There is a peculiar race of Gents to be seen, through the windows, lounging in tobacco-shops; some leaning against the counter, others seated on tubs, or occupying the like positions. This employment is another variety of what Gents think “fast.”

The presiding goddess of this temple of smoke is a scantily educated woman, who has been more or less pretty at some time or another; but still retains, it would seem, sufficient attraction to draw the Gents about her. Here they will pass hours, finding intense pleasure in her commonplace uninteresting conversation—retailing dull jokes, worn-out anecdotes, or vapid inevitable puns to each other; and staring at any casual purchaser who may enter the shop, as if he were an intruder on their domain.

There are the Gents, also, who are afterwards seen in the theatres at half-price: in the slips during the performances, and in the saloon during the entr’acte—the class who, whilst they carry on brisk conversation and smart repartees (of a sort) with the least reputable in public life, form the vapid nonentities of private society when females are present. They are men, to use a phrase more expressive than elegant, strongly addicted to bear parties—who think “a glass of grog and a weed” the acme of social enjoyment, and who look upon all entertainments that throw them into the society of ladies, or, indeed, any one of intellect and refinement, as bores. They are the great men at the night taverns, before alluded to. All that is, however, harmless in its way; for the majority of those houses are exceedingly well conducted: and, indeed, it is only the Gents of the lowest sphere who deem it spirited to mix themselves up, in other resorts, with the ruffians of the ring and the most degraded of either sex, in an atmosphere of oaths and odours, where indecency is mistaken for broad humour and dull slang for first-rate wit.

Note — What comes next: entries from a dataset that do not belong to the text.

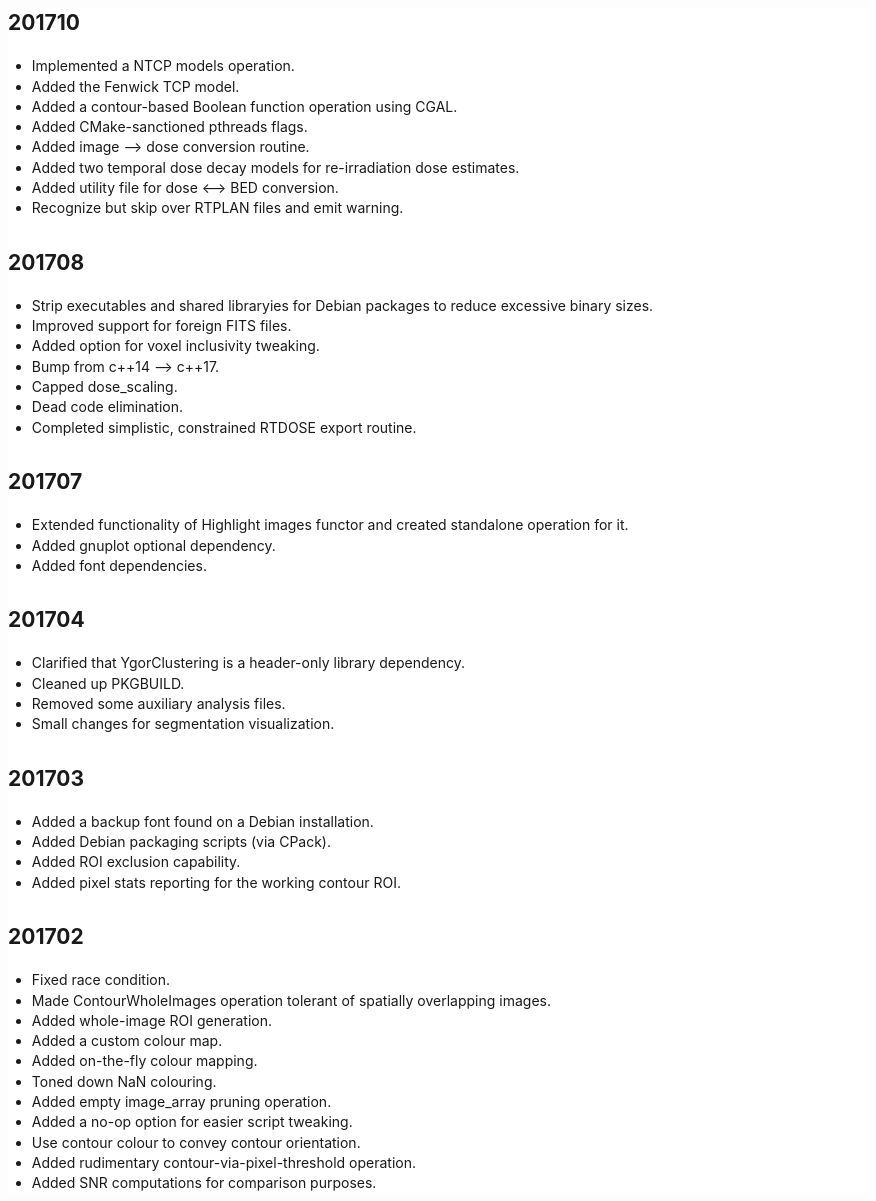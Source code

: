 ## 201710

- Implemented a NTCP models operation.
- Added the Fenwick TCP model.
- Added a contour-based Boolean function operation using CGAL.
- Added CMake-sanctioned pthreads flags.
- Added image --> dose conversion routine.
- Added two temporal dose decay models for re-irradiation dose estimates.
- Added utility file for dose <--> BED conversion.
- Recognize but skip over RTPLAN files and emit warning.

## 201708

- Strip executables and shared libraryies for Debian packages to reduce excessive binary sizes.
- Improved support for foreign FITS files.
- Added option for voxel inclusivity tweaking.
- Bump from c++14 --> c++17.
- Capped dose\_scaling.
- Dead code elimination.
- Completed simplistic, constrained RTDOSE export routine.

## 201707

- Extended functionality of Highlight images functor and created standalone operation for it.
- Added gnuplot optional dependency.
- Added font dependencies.

## 201704

- Clarified that YgorClustering is a header-only library dependency.
- Cleaned up PKGBUILD.
- Removed some auxiliary analysis files.
- Small changes for segmentation visualization.

## 201703

- Added a backup font found on a Debian installation.
- Added Debian packaging scripts (via CPack).
- Added ROI exclusion capability.
- Added pixel stats reporting for the working contour ROI.

## 201702

- Fixed race condition.
- Made ContourWholeImages operation tolerant of spatially overlapping images.
- Added whole-image ROI generation.
- Added a custom colour map.
- Added on-the-fly colour mapping.
- Toned down NaN colouring.
- Added empty image\_array pruning operation.
- Added a no-op option for easier script tweaking.
- Use contour colour to convey contour orientation.
- Added rudimentary contour-via-pixel-threshold operation.
- Added SNR computations for comparison purposes.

It is the cheap tailor who advertises, to whom this style of Gent goes for his clothes. He is caught by the poetry and the names of the articles related; as well as of the establishment, whether it be “Paletot Palace,” “the Kingdom of Kerseymere,” or “the Walhalla of waistcoats,” as it is termed in those small but lively works of fiction thrown with such unsparing liberality through the windows of railway omnibuses. The following is an announcement peculiar to the Frankensteins of these strange creations. We have written it, and present the copy-right to any of them that may choose to adopt it.

TRIUMPHS OF BRITISH VALOUR.

Fame’s trumpet says we’ve had victories enough,

And our great soldiers leave their arms to follow the plough:

But first to London they came with their retinues complete;

Everybody makes a holiday to join in the fête.